Based on the analysis of Dennis Nilsen, Independent Political Analyst and Adjunct Professor at George Washington University and Northern Virginia Community College, Washington, DC
In the time of pre-Islamic Persian Empire, the capitals of its ruling Achaemenid kings – the cities of Susa, Persepolis and Ecbatana – all sat astride the great Royal Highway, built by Darius the Great in the Fourth Century BC and which connected the Persian Gulf to the Aegean Sea, bridging East and West and promoting interregional trade and movement of people.  The heartland of the Persian people, now governed by the Islamic Republic of Iran, continues to extract an international interest and is one of the few countries over which the Great Powers of the world continue to divide themselves.  Of the five permanent members of the United Nations’ Security Council, the United States, Great Britain and France continually oppose its policies while Russia and China habitually support it.
Internationally, Iran stands far behind the G20 countries, with a small and relatively underdeveloped economy and with a population of nearly 80 million out of the group’s 4.5 billion.  However, when considered regionally, Iran’s position enlarges significantly.  Of its neighbors, it holds the lead geographically and population-wise.  Militarily it possesses a multi-layered defensive network capable of launching retaliatory missile strikes and, in case of invasion, forcing any attacker to pay heavily to capture territory. The Middle East and Persian Gulf is a region where two oppositional power groups have their front line: the USA/Israeli/Saudi/Gulf State alignment and the Iranian/Syrian/Russian/Hezbollah alignment.
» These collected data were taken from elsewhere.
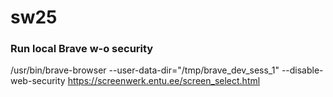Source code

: # sw25

### Run local Brave w-o security
/usr/bin/brave-browser --user-data-dir="/tmp/brave_dev_sess_1" --disable-web-security https://screenwerk.entu.ee/screen_select.html
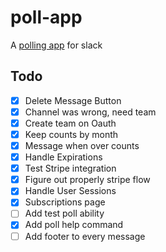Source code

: # poll-app
A [polling app](https://poll-app.now.sh) for slack


## Todo
- [x] Delete Message Button
- [x] Channel was wrong, need team
- [x] Create team on Oauth
- [x] Keep counts by month
- [x] Message when over counts
- [x] Handle Expirations
- [x] Test Stripe integration
- [x] Figure out properly stripe flow
- [x] Handle User Sessions
- [x] Subscriptions page
- [ ] Add test poll ability
- [x] Add poll help command
- [ ] Add footer to every message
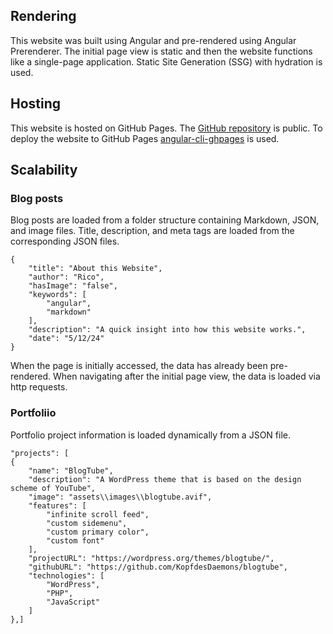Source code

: ## Rendering

This website was built using Angular and pre-rendered using Angular Prerenderer. 
The initial page view is static and then the website functions like a single-page application. 
Static Site Generation (SSG) with hydration is used.

## Hosting

This website is hosted on GitHub Pages.
The [GitHub repository](https://github.com/KopfdesDaemons/ricoswebsite.com) is public.
To deploy the website to GitHub Pages [angular-cli-ghpages](https://github.com/angular-schule/angular-cli-ghpages) is used.

## Scalability

### Blog posts
Blog posts are loaded from a folder structure containing Markdown, JSON, and image files. Title, description, and meta tags are loaded from the corresponding JSON files.

    {
        "title": "About this Website",
        "author": "Rico",
        "hasImage": "false",
        "keywords": [
            "angular",
            "markdown"
        ],
        "description": "A quick insight into how this website works.",
        "date": "5/12/24"
    }

When the page is initially accessed, the data has already been pre-rendered. When navigating after the initial page view, the data is loaded via http requests.

### Portfoliio

Portfolio project information is loaded dynamically from a JSON file.

    "projects": [
    {
        "name": "BlogTube",
        "description": "A WordPress theme that is based on the design scheme of YouTube",
        "image": "assets\\images\\blogtube.avif",
        "features": [
            "infinite scroll feed", 
            "custom sidemenu",
            "custom primary color",
            "custom font"
        ],
        "projectURL": "https://wordpress.org/themes/blogtube/",
        "githubURL": "https://github.com/KopfdesDaemons/blogtube",
        "technologies": [
            "WordPress",
            "PHP",
            "JavaScript"
        ]
    },]
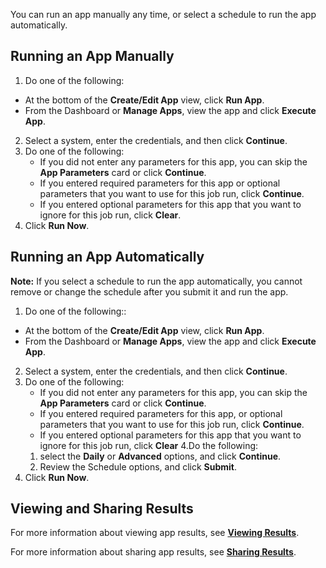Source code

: You can run an app manually any time, or select a schedule to run the app automatically. 

## Running an App Manually

1. Do one of the following:
  *  At the bottom of the **Create/Edit App** view, click **Run App**.
  *  From the Dashboard or **Manage Apps**, view the app and click **Execute App**. 
2. Select a system, enter the credentials, and then click **Continue**.
3. Do one of the following:
   * If you did not enter any parameters for this app, you can skip the **App Parameters** card or click **Continue**.
   * If you entered required parameters for this app or optional parameters that you want to use for this job run, click **Continue**.
   * If you entered optional parameters for this app that you want to ignore for this job run, click **Clear**.
5. Click **Run Now**.

## Running an App Automatically  

**Note:**  If you select a schedule to run the app automatically, you cannot remove or change the schedule after you submit it and run the app.

1. Do one of the following::
  *  At the bottom of the **Create/Edit App** view, click **Run App**.
  *  From the Dashboard or **Manage Apps**, view the app and click **Execute App**. 
2. Select a system, enter the credentials, and then click **Continue**.
3. Do one of the following:
   * If you did not enter any parameters for this app, you can skip the **App Parameters** card or click **Continue**.
   * If you entered required parameters for this app, or optional parameters that you want to use for this job run, click **Continue**.
   * If you entered optional parameters for this app that you want to ignore for this job run, click **Clear**
4.Do the following:
   1.  select the **Daily** or **Advanced** options, and click **Continue**.
   2.  Review the Schedule options, and click **Submit**.
5. Click **Run Now**.

## Viewing and Sharing Results

For more information about viewing app results, see **[Viewing Results](viewing-results.md)**.

For more information about sharing app results, see **[Sharing Results](sharing-results.md)**.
Of these countries Iran and Israel form the core members around which the others have gathered, with the Zionist State holding the region hostage with its nuclear arsenal and the Islamic Republic holding the Sword of Damocles over the Strait of Hormuz by means of its short-range anti-ship missile arsenal.
Iran professes a defensive military posture and has proclaimed since 1979 a regional foreign policy goal of defending oppressed Shia groups and advancing Muslim interests in general.  Although relatively contained in the first decades of its existence by a US- and Israeli-backed Baathist Iraq, the fall of Saddam Hussein in 2003 placed the initiative in the hands of Tehran and has seen the steady advance of its interests in Iraq, Lebanon and Syria, all with the goal of pushing back what it sees to be the existential threat of the US-Israeli alliance. To this end, it makes use of indirect warfare on behalf of and high-level advisement to the leadership of both countries.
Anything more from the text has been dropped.